The Italian Dolomites from jasonmacqueen on Vimeo.

We had been climbing all day. From valley floor to ridge-line. Up switchbacks finally stepping onto the sheltered alpine meadow the other side of the ridge. The cows momentarily looked up from their grazing… It was surely one of the  most picturesque paddocks anyone could imagine.   The gentle sound of cow bells will forever be linked to memories of mountains in Italy.

The Via Ferrata systems through the Italian Dollarmites are well known by European tourists.  A system of cables, ladders and anchors used during the first world war to move large groups of inexperienced troops.  Essentially mountaineering for idiots.  

We had arrived late at night in Italy with a small rental car and an unformed plan to head to the mountainy areas.  Driving out of the lowlands of Italy we were soon in a fairy-tale of small mountain towns, churches cobblestones and mills.   Italy is well setup for mountain travellers.  In addition to the via ferrata and cows, the mountains are littered with refugios, a series of large dorm style buildings offering budget accommodations.  Our Refugio even gave us a 50% discount for our Austrlaian ANU Mountaineering club cards. 

Using the Refugio as a base we were able to finally get into some of the more serous via ferratas surrounding the Three Chimneys.     Being peak tourist in Europe the mountains were crowded.
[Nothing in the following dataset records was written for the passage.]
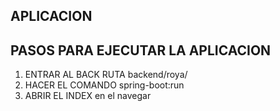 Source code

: ## APLICACION ##

## PASOS PARA EJECUTAR LA APLICACION ##
1. ENTRAR AL BACK RUTA backend/roya/
2. HACER EL COMANDO spring-boot:run
3. ABRIR EL INDEX en el navegar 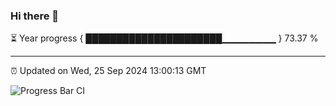 ### Hi there 👋

⏳ Year progress { ██████████████████████▁▁▁▁▁▁▁▁ } 73.37 %

---

⏰ Updated on Wed, 25 Sep 2024 13:00:13 GMT

![Progress Bar CI](https://github.com/IshwaranRudhara/GIT-ACTION/workflows/Progress%20Bar%20CI/badge.svg)

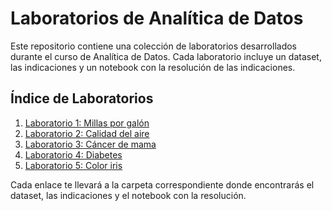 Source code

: # Laboratorios de Analítica de Datos

Este repositorio contiene una colección de laboratorios desarrollados durante el curso de Analítica de Datos. Cada laboratorio incluye un dataset, las indicaciones y un notebook con la resolución de las indicaciones.

## Índice de Laboratorios

1. [Laboratorio 1: Millas por galón](./MPG/README.md)
2. [Laboratorio 2: Calidad del aire](./AirQuality/README.md)
3. [Laboratorio 3: Cáncer de mama](./CancerMama/README.md)
4. [Laboratorio 4: Diabetes](./Diabetes/README.md)
5. [Laboratorio 5: Color iris](./ColorIris/README.md)

Cada enlace te llevará a la carpeta correspondiente donde encontrarás el dataset, las indicaciones y el notebook con la resolución.
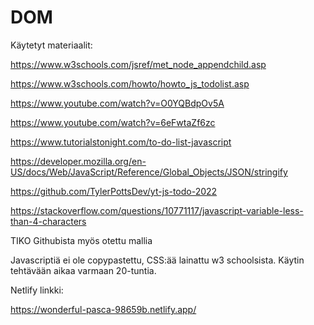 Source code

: # DOM

Käytetyt materiaalit:

https://www.w3schools.com/jsref/met_node_appendchild.asp

https://www.w3schools.com/howto/howto_js_todolist.asp

https://www.youtube.com/watch?v=O0YQBdpOv5A

https://www.youtube.com/watch?v=6eFwtaZf6zc

https://www.tutorialstonight.com/to-do-list-javascript

https://developer.mozilla.org/en-US/docs/Web/JavaScript/Reference/Global_Objects/JSON/stringify

https://github.com/TylerPottsDev/yt-js-todo-2022

https://stackoverflow.com/questions/10771117/javascript-variable-less-than-4-characters

TIKO Githubista myös otettu mallia

Javascriptiä ei ole copypastettu, CSS:ää lainattu w3 schoolsista.
Käytin tehtävään aikaa varmaan 20-tuntia.

Netlify linkki:

https://wonderful-pasca-98659b.netlify.app/




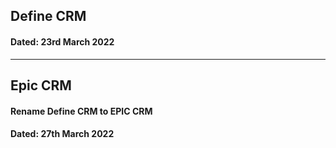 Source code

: ## Define CRM
#### Dated: 23rd March 2022

-----------------------

## Epic CRM
#### Rename Define CRM to EPIC CRM
#### Dated: 27th March 2022
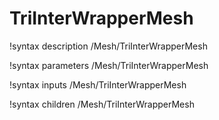 # TriInterWrapperMesh

!syntax description /Mesh/TriInterWrapperMesh

!syntax parameters /Mesh/TriInterWrapperMesh

!syntax inputs /Mesh/TriInterWrapperMesh

!syntax children /Mesh/TriInterWrapperMesh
Trails looking instead distant like distant ant paths.  Marching dots occasionally dissapearing into the mountains emerging hundreds of meters away via interconnect systems of caves. These extensive tunnels more relics of the first world war.  Together with foundations from barracks, barbed wire and artillery placements.  The tunnels and sniper positions must have been horrendous in winter.  While conditions for first world war soldiers were never the best.  It must have been a particularly punishing theater for soldiers. 

After three days of trekking in the area we had barley started scratching the surface.  Like Canada and unlike Australia, the European mountain range was immense.  We had completed a three day circuit finishing satisfyingly back at the car.  The bittersweet feeling of finishing the exploration of a new area with the knowledge that we really didnt see much at all.